Laying down the procedures to be followed in implementing the Cabinet decision, the direction letter states: "NITI Aayog, in terms of the extant procedure, will make recommendations with regard to the CPSES under Strategic Sectors, that are to be retained under the Government Control or to be considered for privatization or merger or subsidiarization with another PSE or for closure. Their recommendations will be considered by the Core Group of Secretaries on Disinvestment (CGD). The Alternative Mechanism (AM) for strategic disinvestment, as approved by CCEA on 16.08.2017, comprising of the Finance Minister, Ministers of the Administrative Ministries concerned, and the Minister of Road Transport and Highways shall consider the recommendations of CGD and approve the CPSES to be retained under Government control or to be considered for privatization or merger or subsidiarization with another PSE or for closure".

This will be followed by DIPAM moving proposals for obtaining "In-principle' approval from the CCEA for strategic disinvestment of a specific PSE from time to time, on a case-to-case basis. The timing for specific transactions will, however, be contingent, inter alia, on the considerations of appropriate sequencing, sectoral trends, administrative feasibility, investors' interest, etc.

The direction letter makes it clear that "the ongoing transactions for strategic disinvestment of CPSES will not be affected by this policy and shall continue to be undertaken as per the extant procedure".

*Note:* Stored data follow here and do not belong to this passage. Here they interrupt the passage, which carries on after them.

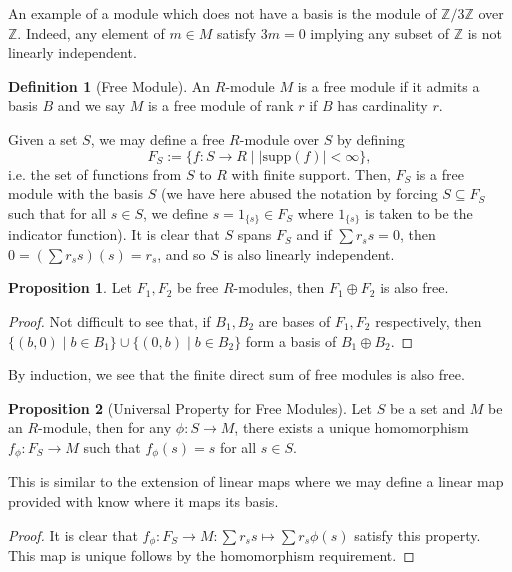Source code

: \documentclass[]{article}
\theoremstyle{definition}
\theoremstyle{definition}
\newtheorem{definition}{Definition}[section]
\newtheorem{proposition}{Proposition}[section]
\begin{document}
An example of a module which does not have a basis is the module of 
\(\mathbb{Z} / 3\mathbb{Z}\) over \(\mathbb{Z}\). Indeed, any element of \(m \in M\) 
satisfy \(3m = 0\) implying any subset of \(\mathbb{Z}\) is not linearly 
independent.

\begin{definition}[Free Module]
  An \(R\)-module \(M\) is a free module if it admits a basis \(B\) 
  and we say \(M\) is a free module of rank \(r\) if \(B\) has cardinality \(r\).
\end{definition}

Given a set \(S\), we may define a free \(R\)-module over \(S\) by defining 
\[F_S := \{f : S \to R \mid |\text{supp}(f)| < \infty\},\]
i.e. the set of functions from \(S\) to \(R\) with finite support. Then, 
\(F_S\) is a free module with the basis \(S\) (we have here abused the notation 
by forcing \(S \subseteq F_S\) such that for all \(s \in S\), we define
\(s = 1_{\{s\}} \in F_S\) where \(1_{\{s\}}\) is taken to be the indicator 
function). It is clear that \(S\) spans \(F_S\) and if 
\(\sum r_s s = 0\), then \(0 = (\sum r_s s)(s) = r_s\), and so 
\(S\) is also linearly independent.

\begin{proposition}
  Let \(F_1, F_2\) be free \(R\)-modules, then \(F_1 \oplus F_2\) is also free.
\end{proposition}
\begin{proof}
  Not difficult to see that, if \(B_1, B_2\) are bases of \(F_1, F_2\) respectively, 
  then \(\{(b, 0) \mid b \in B_1\} \cup \{(0, b) \mid b \in B_2\}\) form a 
  basis of \(B_1 \oplus B_2\).
\end{proof}

By induction, we see that the finite direct sum of free modules is also free. 

\begin{proposition}[Universal Property for Free Modules]
  Let \(S\) be a set and \(M\) be an \(R\)-module, then for any 
  \(\phi : S \to M\), there exists a unique homomorphism 
  \(f_\phi : F_S \to M\) such that \(f_\phi(s) = s\) for all \(s \in S\).
\end{proposition}

This is similar to the extension of linear maps where we may define a linear 
map provided with know where it maps its basis.

\begin{proof}
  It is clear that \(f_\phi : F_S \to M : \sum r_s s \mapsto \sum r_s \phi(s)\) 
  satisfy this property. This map is unique follows by the homomorphism 
  requirement.  
\end{proof}
\end{document}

Among the classes of public sector entities kept out of the scope of the new PSE Policy for Atmanirbhar Bharat are entities in the nature of Development and Regulatory Authorities/ Bodies, Autonomous Organizations, Trusts, Development financing/ refinancing institutions, some of which have been created through the Acts of Parliament.

Major Port Trusts and Airport Authority of India created under the Acts of Parliament have also been kept out of new policy directions. Departments of the Government such as Railways and Posts that undertake commercial operations with a development mandate have also been excluded from the scope of the new policy.

Further, not-for-profit companies for various promotional purposes created under Section 8 of the Companies Act, 2013 (or Section 25 of Companies Act, 1956) or under the Societies Registration Act, 1860 or the Indian Trust Act, 1882 are also out of bounds.

Also kept out are CPSEs concerned with the following purposes:

(a) providing support to vulnerable groups through the financing of SCs, STs, Minorities, Backward Classes, and Safai Karamcharis, etc, or, manufacturing aids and appliances for Divyang.

(b) assisting farmers in mainly getting access to seeds; promoting innovation in agriculture; or, procurement and distribution of food for the Public Distribution System.

(c) Security Printing and Minting.

(d) maintaining critical data having bearing on national security.